Tickets will cost #125 - up from last year's #112 - and will be limited to two
per person.
In a bid to foil touts and avoid tickets being sold for extortionate sums on
eBay, photo ID will be required.
Eavis said he planned to give the music festival a break every four years.
"It keeps up the excitement. You take a year off and then you're so excited
to get back into it again. We avoid any chance of it becoming mundane," he
said.
This year's line-up is a closely guarded secret.
Eavis dropped a hint by describing the mystery headline act as "the best
songwriters in the world today".
 
Hey!! Ticket sale date appears to be confirmed in that version of the story. Sunday April 3 folks ... it's going to be that much more of a tense nailbiter than last year :eek:

Cheers for that, Ms T.
 
tobyjug said:
Well at least that is two years notice to watch out for some cowboy organisation trying to get a festival somewhere else in 2007 as an alternative.

What, like Reading, Leeds, Cambridge, WOMAD, Morcambe, ATP, Wychwood, Isle of Wight, Guilfest, V, Big Chill, Cropredy, or any number of other perfectly well organised festivals?
 
William of Walworth said:
To you, all festivals, everywhere, are run by cowboys. You judge all of them by the worst.

As a matter of fact your perspective is flawed, a number like Cropredy have been going for donkeys years with little or no problem. It is the Megadog type of festival that is guaranteed to get residents opposition.
 
belboid said:
and cropredy isn't meant to be happening again is it?
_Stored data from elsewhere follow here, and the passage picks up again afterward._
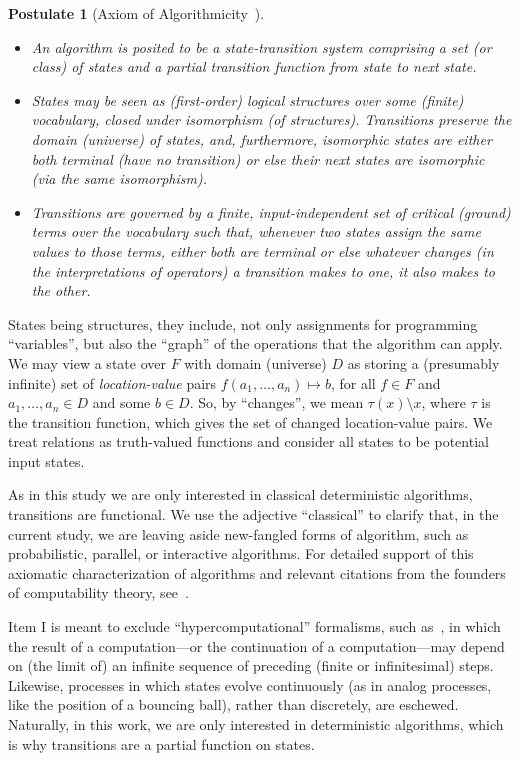 \documentclass[submission,copyright,creativecommons,english]{eptcs}
\newtheorem{postulate}{Postulate}
\newcommand{\F}{{F}}
\begin{document}
\begin{postulate}[Axiom of Algorithmicity~\cite{ASM-Theorem-Gurevich}]\ 
\begin{itemize}
\item[\rm (I)]
An \emph{algorithm}  is posited to be a state-transition system comprising a set
(or class)
of \emph{states} and a partial \emph{transition} function 
from state to \emph{next} state.  
\item[\rm (II)]
States may be seen as (first-order) logical structures
over some (finite) vocabulary, closed under isomorphism (of structures). 
Transitions preserve the domain (universe) of states, and, furthermore,
isomorphic states are either both 
terminal (have no transition) or else their next states are isomorphic (via
the same isomorphism). 
\item[\rm (III)]
Transitions are governed by a finite, input-independent set of  \emph{critical} (ground) terms over the vocabulary
such that,
whenever two states assign the same values to those terms, either both are
terminal  or else whatever changes (in the interpretations of operators) a transition makes to one,
it also makes to the other. 
\end{itemize}
\end{postulate}

States being structures, they include, not only assignments for programming ``variables'', but also the ``graph'' of the operations
 that the algorithm can apply.
We may view a state over $\F$ with domain (universe) $D$
as storing a (presumably infinite) set of \emph{location-value} pairs $f(a_{1},\ldots,a_{n})\mapsto b$,
for all $f\in\F$ and $a_{1},\ldots,a_{n}\in D$ and some $b\in D$. 
So, by ``changes'', we mean $\tau(x)\setminus x$, where $\tau$ is the transition function, which gives the set of changed location-value pairs.
We  treat relations as truth-valued functions and consider all states to be
potential input states.

As in this study we are only interested in classical deterministic algorithms, transitions are functional.
We use the adjective {}``classical'' to clarify that, in the current
study, we are leaving aside new-fangled forms of algorithm, such as
probabilistic, parallel, or interactive algorithms.
For detailed support of this axiomatic characterization of algorithms
and relevant citations from the founders of computability theory,
see~\cite{ASM-Theorem-Gurevich,BSL}.

Item I is meant to exclude ``hypercomputational''  formalisms, such as~\cite{Gold,Putnam}, 
in which the result of a computation---or the continuation of a computation---may depend
on (the limit of) an infinite sequence of preceding (finite or infinitesimal) steps.
Likewise,
processes in which states evolve continuously (as in analog processes, like the position of a bouncing ball), rather than discretely, are eschewed.
Naturally, in this work, we are only interested in deterministic algorithms, which is why transitions are a partial function on states.
\end{document}
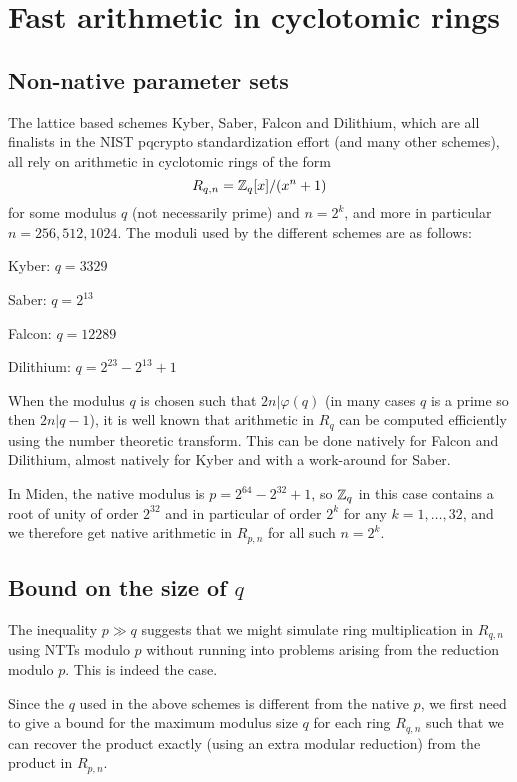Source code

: \section{Fast arithmetic in cyclotomic rings}

\subsection{Non-native parameter sets}

The lattice based schemes Kyber, Saber, Falcon and Dilithium, which are all finalists in the NIST pqcrypto standardization
effort (and many other schemes), all rely on arithmetic in cyclotomic rings of the form
\[  R_{q,n} = \mathbb{Z}_q[x]/(x^n + 1)    \]
for some modulus $q$ (not necessarily prime) and $n = 2^k$, and more in particular $n = 256, 512, 1024$.
The moduli used by the different schemes are as follows:
\bit
\item Kyber: $q = 3329$
\item Saber: $q = 2^{13}$
\item Falcon: $q = 12289$
\item Dilithium: $q = 2^{23} - 2^{13} + 1$
\eit

When the modulus $q$ is chosen such that $2n | \varphi(q)$ (in many cases $q$ is a prime so then $2n | q-1$), 
it is well known that arithmetic in $R_q$ can be computed efficiently using the number theoretic transform.
This can be done natively for Falcon and Dilithium, almost natively for Kyber and with a work-around for Saber.

In Miden, the native modulus is $p = 2^{64} - 2^{32} + 1$, so $\mathbb{Z}_q$ in this case contains a root of unity 
of order $2^{32}$ and in particular of order $2^k$ for any $k = 1, \ldots, 32$, and we therefore get native
arithmetic in $R_{p,n}$ for all such $n = 2^k$.

\subsection{Bound on the size of $q$}

The inequality $p \gg q$ suggests that we might simulate ring multiplication in $R_{q,n}$ using NTTs modulo $p$ without running into problems arising from the reduction modulo $p$. This is indeed the case.

Since the $q$ used in the above schemes is different from the native $p$, we first need to give a bound for
the maximum modulus size $q$ for each ring $R_{q,n}$ such that we can recover the product exactly (using 
an extra modular reduction) from the product in $R_{p,n}$.

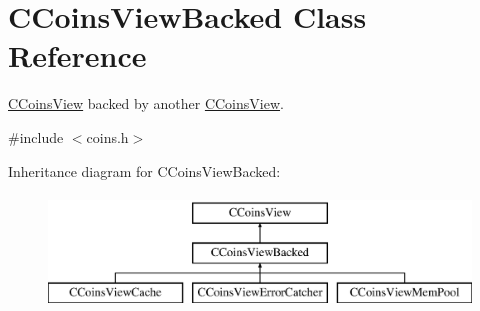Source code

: \hypertarget{class_c_coins_view_backed}{}\section{C\+Coins\+View\+Backed Class Reference}
\label{class_c_coins_view_backed}


\hyperlink{class_c_coins_view}{C\+Coins\+View} backed by another \hyperlink{class_c_coins_view}{C\+Coins\+View}.  




{\ttfamily \#include $<$coins.\+h$>$}

Inheritance diagram for C\+Coins\+View\+Backed\+:\begin{figure}[H]
\begin{center}
\leavevmode
\includegraphics[height=3.000000cm]{class_c_coins_view_backed}
\end{center}
\end{figure}
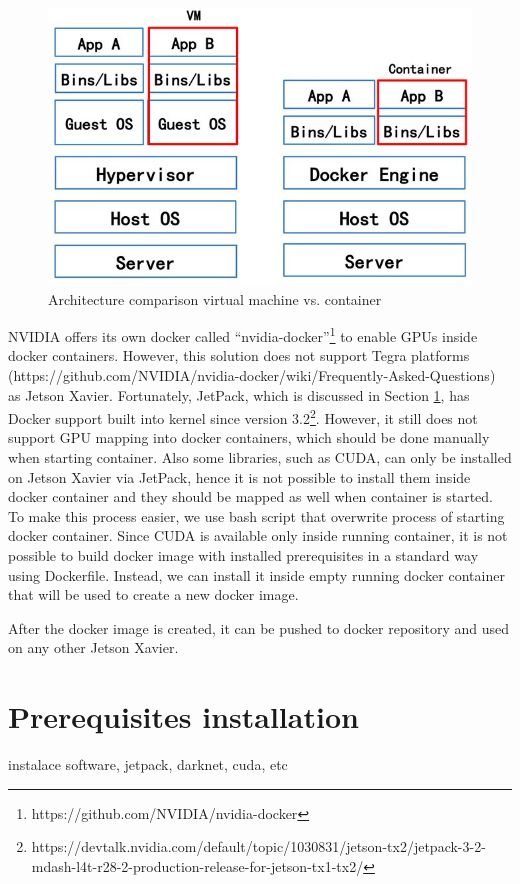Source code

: \documentclass[twoside]{ctuthesis}
\theoremstyle{plain}
\theoremstyle{definition}
\theoremstyle{note}
\begin{document}
\begin{figure}[hbt]
\caption{Architecture comparison virtual machine vs. container\cite{zhang_liu_pu_dou_wu_zhou_2018}}
\label{fig:vm_containers}
\includegraphics[width=.8\textwidth]{images/implementation/vm_containers.png}
\end{figure}

NVIDIA offers its own docker called ``nvidia-docker''\footnote{https://github.com/NVIDIA/nvidia-docker} to enable GPUs inside docker containers. However, this solution does not support Tegra platforms (https://github.com/NVIDIA/nvidia-docker/wiki/Frequently-Asked-Questions) as Jetson Xavier. Fortunately, JetPack, which is discussed in Section \ref{section:prerequisites}, has Docker support built into kernel since version 3.2\footnote{https://devtalk.nvidia.com/default/topic/1030831/jetson-tx2/jetpack-3-2-mdash-l4t-r28-2-production-release-for-jetson-tx1-tx2/}. However, it still does not support GPU mapping into docker containers, which should be done manually when starting container. Also some libraries, such as CUDA, can only be installed on Jetson Xavier via JetPack, hence it is not possible to install them inside docker container and they should be mapped as well when container is started. To make this process easier, we use bash script that overwrite process of starting docker container. Since CUDA is available only inside running container, it is not possible to build docker image with installed prerequisites in a standard way using Dockerfile. Instead, we can install it inside empty running docker container that will be used to create a new docker image.

After the docker image is created, it can be pushed to docker repository and used on any other Jetson Xavier.

\section{Prerequisites installation}
\label{section:prerequisites}
instalace software, jetpack, darknet, cuda, etc
\end{document}
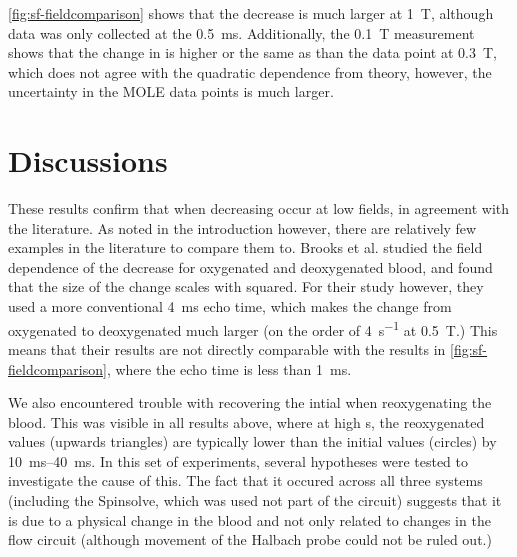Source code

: \autoref{fig:sf-fieldcomparison} shows that the \Ttwo decrease is much larger at \SI{1}{T}, although data was only collected at the \SI{0.5}{ms}.
Additionally, the \SI{0.1}{\tesla} measurement shows that the change in \Rtwo is higher or the same as than the data point at \SI{0.3}{T}, which does not agree with the quadratic dependence from theory, however, the uncertainty in the MOLE data points is much larger.


\section{Discussions}

These results confirm that \Ttwo when decreasing \SOtwo occur at low fields, in agreement with the literature.
As noted in the introduction however, there are relatively few examples in the literature to compare them to.
Brooks et al. studied the field dependence of the \Ttwo decrease for oxygenated and deoxygenated blood, and found that the size of the \Rtwo change scales with \Bzero  squared\cite[Fig.1]{BrooksComparisont2relaxation1995}.
For their study however, they used a more conventional \SI{4}{ms} echo time, which makes the \Rtwo change from oxygenated to deoxygenated much larger (on the order of \SI{4}{s^{-1}} at \SI{0.5}{T}.)
This means that their results are not directly comparable with the results in \autoref{fig:sf-fieldcomparison}, where the echo time is less than \SI{1}{ms}.

We also encountered trouble with recovering the intial \Ttwo when reoxygenating the blood.
This was visible in all results above, where at high \SOtwo{}s, the reoxygenated \Ttwo values (upwards triangles)  are typically lower than the initial values (circles) by \SIrange{10}{40}{ms}.
In this set of experiments, several hypotheses were tested to investigate the cause of this.
The fact that it occured across all three systems (including the Spinsolve, which was used not part of the circuit) suggests that it is due to a physical change in the blood and not only related to changes in the flow circuit (although movement of the Halbach probe could not be ruled out.)


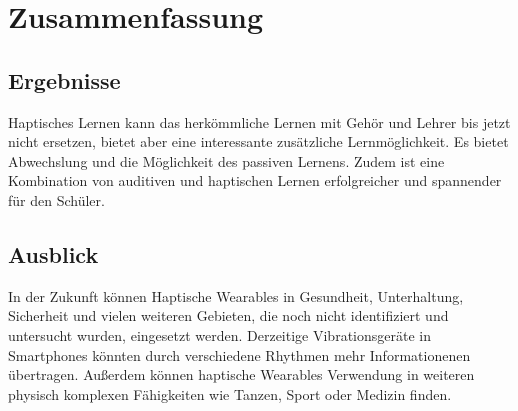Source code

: \documentclass[ngerman,runningheads,a4paper]{llncs}
\begin{document}
\section{Zusammenfassung}
\subsection{Ergebnisse}
Haptisches Lernen kann das herkömmliche Lernen mit Gehör und Lehrer bis jetzt nicht ersetzen, bietet aber eine interessante zusätzliche Lernmöglichkeit.
Es bietet Abwechslung und die Möglichkeit des passiven Lernens.
Zudem ist eine Kombination von auditiven und haptischen Lernen erfolgreicher und spannender für den Schüler.

\subsection{Ausblick}
In der Zukunft können Haptische Wearables in Gesundheit, Unterhaltung, Sicherheit und vielen weiteren Gebieten, die noch nicht identifiziert und untersucht wurden, eingesetzt werden.
Derzeitige Vibrationsgeräte in Smartphones könnten durch verschiedene Rhythmen mehr Informationenen übertragen.
Außerdem können haptische Wearables Verwendung in weiteren physisch komplexen Fähigkeiten wie Tanzen, Sport oder Medizin finden. %




\end{document}
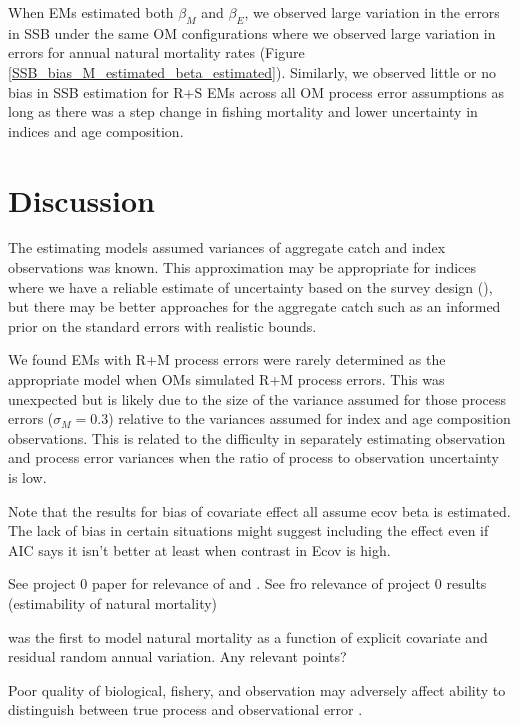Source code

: \documentclass[
  12pt,
]{article}
\begin{document}
When EMs estimated both \(\beta_M\) and \(\beta_E\), we observed large variation in the errors in SSB under the same OM configurations where we observed large variation in errors for annual natural mortality rates (Figure \ref{SSB_bias_M_estimated_beta_estimated}). Similarly, we observed little or no bias in SSB estimation for R+S EMs across all OM process error assumptions as long as there was a step change in fishing mortality and lower uncertainty in indices and age composition.

\hypertarget{discussion}{%
\section*{Discussion}\label{discussion}}

The estimating models assumed variances of aggregate catch and index observations was known. This approximation may be appropriate for indices where we have a reliable estimate of uncertainty based on the survey design (), but there may be better approaches for the aggregate catch such as an informed prior on the standard errors with realistic bounds.

We found EMs with R+M process errors were rarely determined as the appropriate model when OMs simulated R+M process errors. This was unexpected but is likely due to the size of the variance assumed for those process errors (\(\sigma_M = 0.3\)) relative to the variances assumed for index and age composition observations. This is related to the difficulty in separately estimating observation and process error variances when the ratio of process to observation uncertainty is low.

Note that the results for bias of covariate effect all assume ecov beta is estimated. The lack of bias in certain situations might suggest including the effect even if AIC says it isn't better at least when contrast in Ecov is high.

See project 0 paper for relevance of \citet{lietal24} and \citet{liljestrandetal24}. See \citet{milleretal_inreview1} fro relevance of project 0 results (estimability of natural mortality)

\citet{derisoetal08} was the first to model natural mortality as a function of explicit covariate and residual random annual variation. Any relevant points?

Poor quality of biological, fishery, and observation may adversely affect ability to distinguish between true process and observational error \citep{puntetal14, stewartmonnahan17, croninpunt21, fischetal23, lietal_inreview_a}.
\end{document}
It's definitely happening this year, Cropredy, and apparantly according to efests rumour (unconfirmed) Fairport Convention are indicating that it will continue to happen in future years for the foreseeable :)
 
tobyjug said:
As a matter of fact your perspective is flawed, a number like Cropredy have been going for donkeys years with little or no problem. It is the Megadog type of festival that is guaranteed to get residents opposition.

Fair enough, but Meagadog was 4 years ago, and it's pretty damned hard for a festie to get a Public Entertainments Licence nowadays without offering some pretty firm guarentees to the authorities that it will be well organised. Local authorities, and most Police forces, are very demanding. The risk of a chaotic one ever slipping through the wire again is pretty limited.
 
William of Walworth said:
Fair enough, but Meagadog was 4 years ago, and it's pretty damned hard for a festie to get a Public Entertainments Licence nowadays without offering some pretty firm guarentees to the authorities that it will be well organised. Local authorities, and most Police forces, are very demanding. The risk of a chaotic one ever slipping through the wire again is pretty limited.


For which I and many local residents are very grateful given the last fiasco.
 
William of Walworth said:
It's definitely happening this year, Cropredy, and apparantly according to efests rumour (unconfirmed) Fairport Convention are indicating that it will continue to happen in future years for the foreseeable :)
is it? nice one? What happened with Swarbs' (it was Swarbs wasn't it?) illness then?